> Assignment
Find "- We then feed" in the entries below; copy that line through the last, exactly, with no pictures.

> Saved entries
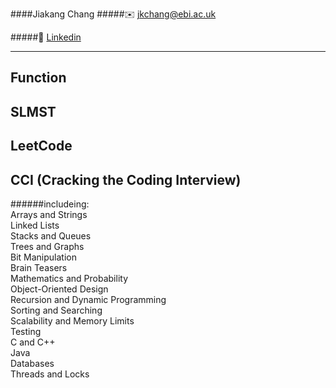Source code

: ####Jiakang Chang
#####:envelope: jkchang@ebi.ac.uk

#####:link: [Linkedin](https://uk.linkedin.com/in/jiakang-chang-6459849a) 

---
Function
---

SLMST
---

LeetCode
---

CCI (Cracking the Coding Interview)
---
######includeing: <br>
Arrays and Strings <br>
Linked Lists<br>
Stacks and Queues<br>
Trees and Graphs<br>
Bit Manipulation<br>
Brain Teasers<br>
Mathematics and Probability<br>
Object-Oriented Design<br>
Recursion and Dynamic Programming<br>
Sorting and Searching<br>
Scalability and Memory Limits<br>
Testing<br>
C and C++<br>
Java<br>
Databases<br>
Threads and Locks<br>
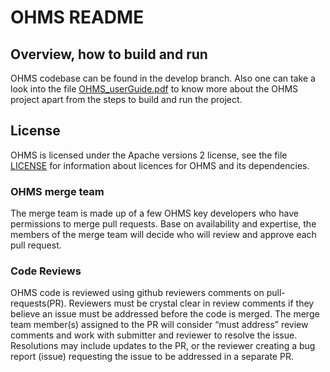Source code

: # OHMS README

## Overview, how to build and run

OHMS codebase can be found in the develop branch. Also one can take a look into the file [OHMS_userGuide.pdf](https://github.com/vmware/OHMS/blob/development/OHMS_userGuide.pdf) to know more about the OHMS project apart from the steps to build and run the project.

## License
OHMS is licensed under the Apache versions 2 license, see the file [LICENSE](https://github.com/vmware/OHMS/blob/development/LICENSE.txt) for information about licences for OHMS and its dependencies.



### OHMS merge team
The merge team is made up of a few OHMS key developers who have permissions to merge pull requests. Base on availability and expertise, the members of the merge team will decide who will review and approve each pull request.
### Code Reviews
OHMS code is reviewed using github reviewers comments on pull-requests(PR).  Reviewers must be crystal clear in review comments if they believe an issue must be addressed before the code is merged. The merge team member(s) assigned to the PR will consider “must address” review comments and work with submitter and reviewer to resolve the issue.  Resolutions may include updates to the PR, or the reviewer creating a bug report (issue) requesting the issue to be addressed in a separate PR.

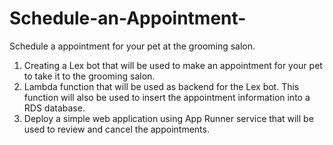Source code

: # Schedule-an-Appointment-
Schedule a appointment for your pet at the grooming salon.
1. Creating a Lex bot that will be used to make an appointment for your pet to take it to the grooming salon. 
2. Lambda function that will be used as backend for the Lex bot. This function will also be used to insert the appointment information into a RDS database. 
3. Deploy a simple web application using App Runner service that will be used to review and cancel the appointments.

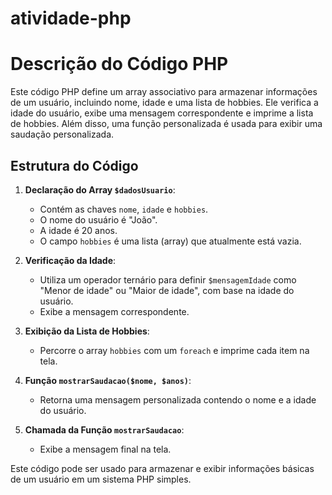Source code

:﻿# atividade-php
# Descrição do Código PHP

Este código PHP define um array associativo para armazenar informações de um usuário, incluindo nome, idade e uma lista de hobbies. Ele verifica a idade do usuário, exibe uma mensagem correspondente e imprime a lista de hobbies. Além disso, uma função personalizada é usada para exibir uma saudação personalizada.

## Estrutura do Código

1. **Declaração do Array `$dadosUsuario`**: 
   - Contém as chaves `nome`, `idade` e `hobbies`.
   - O nome do usuário é "João".
   - A idade é 20 anos.
   - O campo `hobbies` é uma lista (array) que atualmente está vazia.

2. **Verificação da Idade**:
   - Utiliza um operador ternário para definir `$mensagemIdade` como "Menor de idade" ou "Maior de idade", com base na idade do usuário.
   - Exibe a mensagem correspondente.

3. **Exibição da Lista de Hobbies**:
   - Percorre o array `hobbies` com um `foreach` e imprime cada item na tela.

4. **Função `mostrarSaudacao($nome, $anos)`**:
   - Retorna uma mensagem personalizada contendo o nome e a idade do usuário.

5. **Chamada da Função `mostrarSaudacao`**:
   - Exibe a mensagem final na tela.

Este código pode ser usado para armazenar e exibir informações básicas de um usuário em um sistema PHP simples.
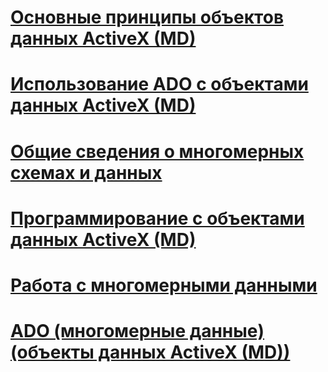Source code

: # [Основные принципы объектов данных ActiveX (MD)](ado-md-fundamentals.md)
# [Использование ADO с объектами данных ActiveX (MD)](using-ado-with-ado-md.md)
# [Общие сведения о многомерных схемах и данных](overview-of-multidimensional-schemas-and-data.md)
# [Программирование с объектами данных ActiveX (MD)](programming-with-ado-md.md)
# [Работа с многомерными данными](working-with-multidimensional-data.md)
# [ADO (многомерные данные) (объекты данных ActiveX (MD))](ado-multidimensional-ado-md.md)
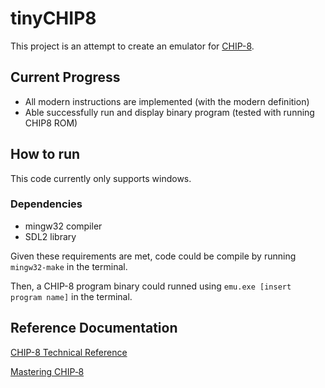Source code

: # tinyCHIP8

This project is an attempt to create an emulator for [CHIP-8](https://en.wikipedia.org/wiki/CHIP-8).

## Current Progress

- All modern instructions are implemented (with the modern definition)
- Able successfully run and display binary program (tested with running CHIP8 ROM)

## How to run
This code currently only supports windows.
### Dependencies
- mingw32 compiler
- SDL2 library

Given these requirements are met, code could be compile by running `mingw32-make` in the terminal.

Then, a CHIP-8 program binary could runned using `emu.exe [insert program name]` in the terminal.

## Reference Documentation
[CHIP-8 Technical Reference](http://devernay.free.fr/hacks/chip8/C8TECH10.HTM#memmap)

[Mastering CHIP‐8](https://github.com/mattmikolay/chip-8/wiki/Mastering-CHIP%E2%80%908)
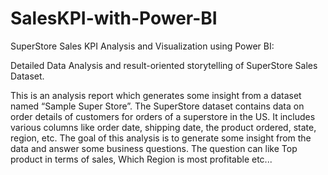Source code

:# SalesKPI-with-Power-BI


SuperStore Sales KPI Analysis and Visualization using Power BI:


Detailed Data Analysis and result-oriented storytelling of SuperStore Sales Dataset.


This is an analysis report which generates some insight from a dataset named “Sample Super Store”. The SuperStore dataset contains data on order details of customers for orders of a superstore in the US. It includes various columns like order date, shipping date, the product ordered, state, region, etc. The goal of this analysis is to generate some insight from the data and answer some business questions. The question can like Top product in terms of sales, Which Region is most profitable etc...



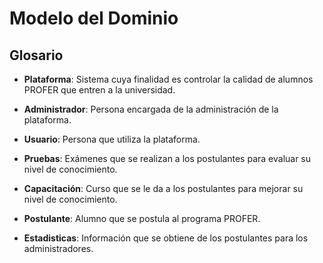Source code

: # Modelo del Dominio

## Glosario

- **Plataforma**: Sistema cuya finalidad es controlar la calidad de alumnos PROFER que entren a la universidad.

- **Administrador**: Persona encargada de la administración de la plataforma.

- **Usuario**: Persona que utiliza la plataforma.

- **Pruebas**: Exámenes que se realizan a los postulantes para evaluar su nivel de conocimiento.

- **Capacitación**: Curso que se le da a los postulantes para mejorar su nivel de conocimiento.

- **Postulante**: Alumno que se postula al programa PROFER.

- **Estadisticas**: Información que se obtiene de los postulantes para los administradores.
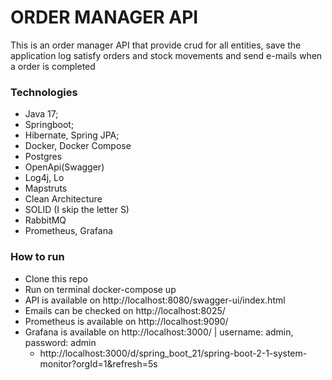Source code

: # ORDER MANAGER API

This is an order manager API that provide crud for all entities, save the application log
satisfy orders and stock movements and send e-mails when a order is completed

### Technologies

* Java 17;
* Springboot;
* Hibernate, Spring JPA;
* Docker, Docker Compose
* Postgres
* OpenApi(Swagger)
* Log4j, Lo
* Mapstruts
* Clean Architecture
* SOLID (I skip the letter S)
* RabbitMQ
* Prometheus, Grafana

### How to run

* Clone this repo
* Run on terminal docker-compose up
* API is available on http://localhost:8080/swagger-ui/index.html
* Emails can be checked on http://localhost:8025/
* Prometheus is available on http://localhost:9090/
* Grafana is available on http://localhost:3000/ | username: admin, password: admin
    * http://localhost:3000/d/spring_boot_21/spring-boot-2-1-system-monitor?orgId=1&refresh=5s
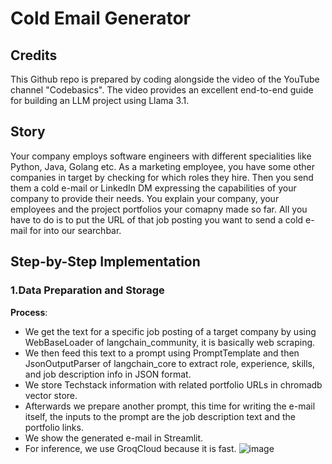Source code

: # Cold Email Generator

## Credits
This Github repo is prepared by coding alongside the video of the YouTube channel "Codebasics". The video provides an excellent end-to-end guide for building an LLM project using Llama 3.1.

## Story
Your company employs software engineers with different specialities like Python, Java, Golang etc. As a marketing employee, you have some other companies in target by checking for which roles they hire. Then you send them a cold e-mail or LinkedIn DM expressing the capabilities of your company to provide their needs. You explain your company, your employees and the project portfolios your comapny made so far. All you have to do is to put the URL of that job posting you want to send a cold e-mail for into our searchbar.   

## Step-by-Step Implementation
### 1.Data Preparation and Storage
**Process**:
  - We get the text for a specific job posting of a target company by using WebBaseLoader of langchain_community, it is basically web scraping.
  - We then feed this text to a prompt using PromptTemplate and then JsonOutputParser of langchain_core to extract role, experience, skills, and job description info in JSON format.
  - We store Techstack information with related portfolio URLs in chromadb vector store.
  - Afterwards we prepare another prompt, this time for writing the e-mail itself, the inputs to the prompt are the job description text and the portfolio links.
  - We show the generated e-mail in Streamlit.
  - For inference, we use GroqCloud because it is fast.
    ![image](https://github.com/user-attachments/assets/c61ebe6d-1780-4e26-b445-7ec38431ec75)

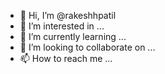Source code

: - 👋 Hi, I’m @rakeshhpatil
- 👀 I’m interested in ...
- 🌱 I’m currently learning ...
- 💞️ I’m looking to collaborate on ...
- 📫 How to reach me ...

<!---
rakeshhpatil/rakeshhpatil is a ✨ special ✨ repository because its `README.md` (this file) appears on your GitHub profile.
You can click the Preview link to take a look at your changes.
--->
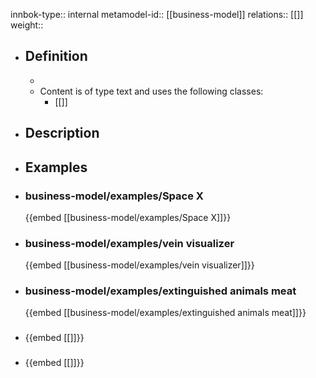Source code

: innbok-type:: internal
metamodel-id:: [[business-model]]
relations:: [[]]
weight:: 

- ## Definition
  - 
  - Content is of type text and uses the following classes:
    - [[]]
- ## Description
- ## Examples
- ### business-model/examples/Space X
  {{embed [[business-model/examples/Space X]]}}
- ### business-model/examples/vein visualizer
  {{embed [[business-model/examples/vein visualizer]]}}
- ### business-model/examples/extinguished animals meat
  {{embed [[business-model/examples/extinguished animals meat]]}}
- ### 
  {{embed [[]]}}
- ### 
  {{embed [[]]}}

> Solution for this problem
  - We then feed this text to a prompt using PromptTemplate and then JsonOutputParser of langchain_core to extract role, experience, skills, and job description info in JSON format.
  - We store Techstack information with related portfolio URLs in chromadb vector store.
  - Afterwards we prepare another prompt, this time for writing the e-mail itself, the inputs to the prompt are the job description text and the portfolio links.
  - We show the generated e-mail in Streamlit.
  - For inference, we use GroqCloud because it is fast.
    ![image](https://github.com/user-attachments/assets/c61ebe6d-1780-4e26-b445-7ec38431ec75)

Source code

: - 👋 Hi, I’m @rakeshhpatil
- 👀 I’m interested in ...
- 🌱 I’m currently learning ...
- 💞️ I’m looking to collaborate on ...
- 📫 How to reach me ...

<!---
rakeshhpatil/rakeshhpatil is a ✨ special ✨ repository because its `README.md` (this file) appears on your GitHub profile.
You can click the Preview link to take a look at your changes.
--->
Source code

: innbok-type:: internal
metamodel-id:: [[business-model]]
relations:: [[]]
weight:: 

- ## Definition
  - 
  - Content is of type text and uses the following classes:
    - [[]]
- ## Description
- ## Examples
- ### business-model/examples/Space X
  {{embed [[business-model/examples/Space X]]}}
- ### business-model/examples/vein visualizer
  {{embed [[business-model/examples/vein visualizer]]}}
- ### business-model/examples/extinguished animals meat
  {{embed [[business-model/examples/extinguished animals meat]]}}
- ### 
  {{embed [[]]}}
- ### 
  {{embed [[]]}}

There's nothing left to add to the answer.